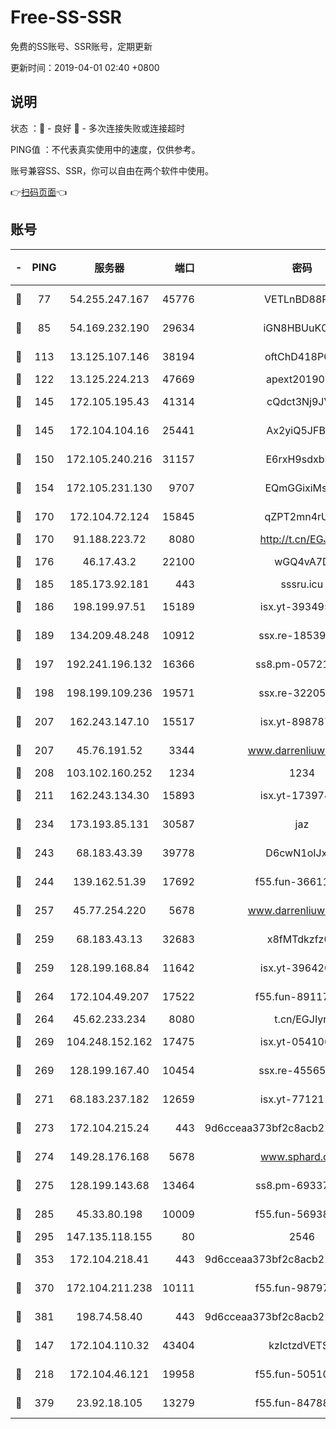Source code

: # Free-SS-SSR

免费的SS账号、SSR账号，定期更新

更新时间：2019-04-01 02:40 +0800

## 说明

状态     ：🙂 - 良好 🙁 - 多次连接失败或连接超时

PING值   ：不代表真实使用中的速度，仅供参考。

账号兼容SS、SSR，你可以自由在两个软件中使用。

👉[扫码页面](https://liesauer.github.io/Free-SS-SSR/)👈

## 账号

|-|PING|服务器|端口|密码|加密方式|区域|
|:----:|:----:|:-----:|-----:|:----:|:----:|:----:|
|🙂|77|54.255.247.167|45776|VETLnBD88Rux|aes-256-cfb|SG|
|🙂|85|54.169.232.190|29634|iGN8HBUuK073|aes-256-cfb|SG|
|🙂|113|13.125.107.146|38194|oftChD418PCw|aes-256-cfb|KR|
|🙂|122|13.125.224.213|47669|apext2019001|chacha20|KR|
|🙂|145|172.105.195.43|41314|cQdct3Nj9JVP|aes-256-cfb|JP|
|🙂|145|172.104.104.16|25441|Ax2yiQ5JFBT5|aes-256-cfb|JP|
|🙂|150|172.105.240.216|31157|E6rxH9sdxbD6|aes-256-cfb|JP|
|🙂|154|172.105.231.130|9707|EQmGGixiMszZ|aes-256-cfb|JP|
|🙂|170|172.104.72.124|15845|qZPT2mn4rUFJ|aes-256-cfb|JP|
|🙂|170|91.188.223.72|8080|http://t.cn/EGJIyrl|rc4-md5|RU|
|🙂|176|46.17.43.2|22100|wGQ4vA7D|aes-256-gcm|RU|
|🙂|185|185.173.92.181|443|sssru.icu|rc4-md5|RU|
|🙂|186|198.199.97.51|15189|isx.yt-39349533|aes-256-cfb|US|
|🙂|189|134.209.48.248|10912|ssx.re-18539216|aes-256-cfb|US|
|🙂|197|192.241.196.132|16366|ss8.pm-05721802|aes-256-cfb|US|
|🙂|198|198.199.109.236|19571|ssx.re-32205633|aes-256-cfb|US|
|🙂|207|162.243.147.10|15517|isx.yt-89878762|aes-256-cfb|US|
|🙂|207|45.76.191.52|3344|www.darrenliuwei.com|aes-256-cfb|JP|
|🙂|208|103.102.160.252|1234|1234|rc4-md5|JP|
|🙂|211|162.243.134.30|15893|isx.yt-17397453|aes-256-cfb|US|
|🙂|234|173.193.85.131|30587|jaz|aes-256-cfb|US|
|🙂|243|68.183.43.39|39778|D6cwN1oIJxeJ|aes-256-cfb|GB|
|🙂|244|139.162.51.39|17692|f55.fun-36611767|aes-256-cfb|SG|
|🙂|257|45.77.254.220|5678|www.darrenliuwei.com|aes-256-cfb|SG|
|🙂|259|68.183.43.13|32683|x8fMTdkzfz00|aes-256-cfb|GB|
|🙂|259|128.199.168.84|11642|isx.yt-39642003|aes-256-cfb|SG|
|🙂|264|172.104.49.207|17522|f55.fun-89117165|aes-256-cfb|SG|
|🙂|264|45.62.233.234|8080|t.cn/EGJIyrl|rc4-md5|CA|
|🙂|269|104.248.152.162|17475|isx.yt-05410663|aes-256-cfb|SG|
|🙂|269|128.199.167.40|10454|ssx.re-45565568|aes-256-cfb|SG|
|🙂|271|68.183.237.182|12659|isx.yt-77121174|aes-256-cfb|SG|
|🙂|273|172.104.215.24|443|9d6cceaa373bf2c8acb22e60b6a58be6|aes-256-cfb|US|
|🙂|274|149.28.176.168|5678|www.sphard.com|aes-256-cfb|AU|
|🙂|275|128.199.143.68|13464|ss8.pm-69337563|aes-256-cfb|SG|
|🙂|285|45.33.80.198|10009|f55.fun-56938331|aes-256-cfb|US|
|🙂|295|147.135.118.155|80|2546|chacha20|US|
|🙂|353|172.104.218.41|443|9d6cceaa373bf2c8acb22e60b6a58be6|aes-256-cfb|US|
|🙂|370|172.104.211.238|10111|f55.fun-98797632|aes-256-cfb|US|
|🙂|381|198.74.58.40|443|9d6cceaa373bf2c8acb22e60b6a58be6|aes-256-cfb|US|
|🙂|147|172.104.110.32|43404|kzIctzdVETSB|aes-256-cfb|JP|
|🙂|218|172.104.46.121|19958|f55.fun-50510285|aes-256-cfb|SG|
|🙂|379|23.92.18.105|13279|f55.fun-84788806|aes-256-cfb|US|
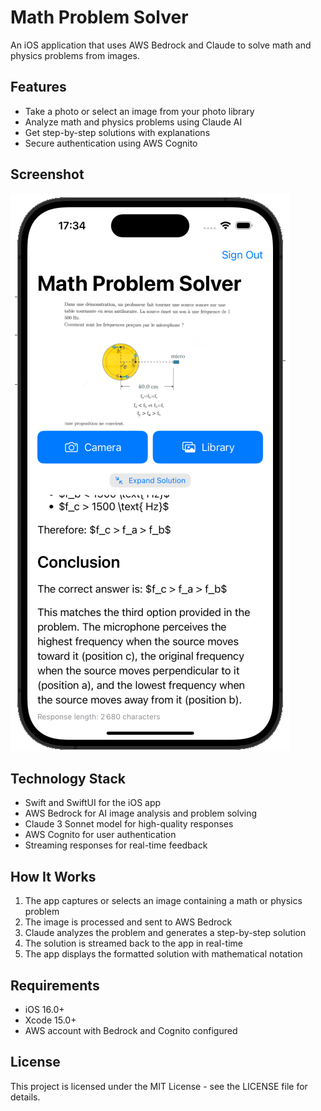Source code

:# Math Problem Solver

An iOS application that uses AWS Bedrock and Claude to solve math and physics problems from images.

## Features

- Take a photo or select an image from your photo library
- Analyze math and physics problems using Claude AI
- Get step-by-step solutions with explanations
- Secure authentication using AWS Cognito

## Screenshot

![Math Problem Solver App Screenshot](screenshot.png)

## Technology Stack

- Swift and SwiftUI for the iOS app
- AWS Bedrock for AI image analysis and problem solving
- Claude 3 Sonnet model for high-quality responses
- AWS Cognito for user authentication
- Streaming responses for real-time feedback

## How It Works

1. The app captures or selects an image containing a math or physics problem
2. The image is processed and sent to AWS Bedrock
3. Claude analyzes the problem and generates a step-by-step solution
4. The solution is streamed back to the app in real-time
5. The app displays the formatted solution with mathematical notation

## Requirements

- iOS 16.0+
- Xcode 15.0+
- AWS account with Bedrock and Cognito configured

## License

This project is licensed under the MIT License - see the LICENSE file for details.
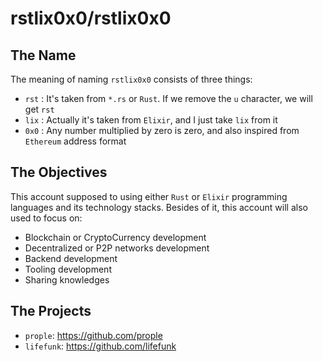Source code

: # rstlix0x0/rstlix0x0

## The Name

The meaning of naming `rstlix0x0` consists of three things:

- `rst` : It's taken from `*.rs` or `Rust`. If we remove the `u` character, we will get `rst`
- `lix` : Actually it's taken from `Elixir`, and I just take `lix` from it
- `0x0` : Any number multiplied by zero is zero, and also inspired from `Ethereum` address format 

## The Objectives 

This account supposed to using either `Rust` or `Elixir` programming languages and its technology stacks. Besides of it, this account will also used to focus on:

- Blockchain or CryptoCurrency development
- Decentralized or P2P networks development
- Backend development
- Tooling development
- Sharing knowledges

## The Projects

- `prople`: https://github.com/prople
- `lifefunk`: https://github.com/lifefunk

-*-

WORK ORDER: Only lines containing the word "real" should be copied from the material above.

OUTPUT FOR THIS TASK:
- Streaming responses for real-time feedback
4. The solution is streamed back to the app in real-time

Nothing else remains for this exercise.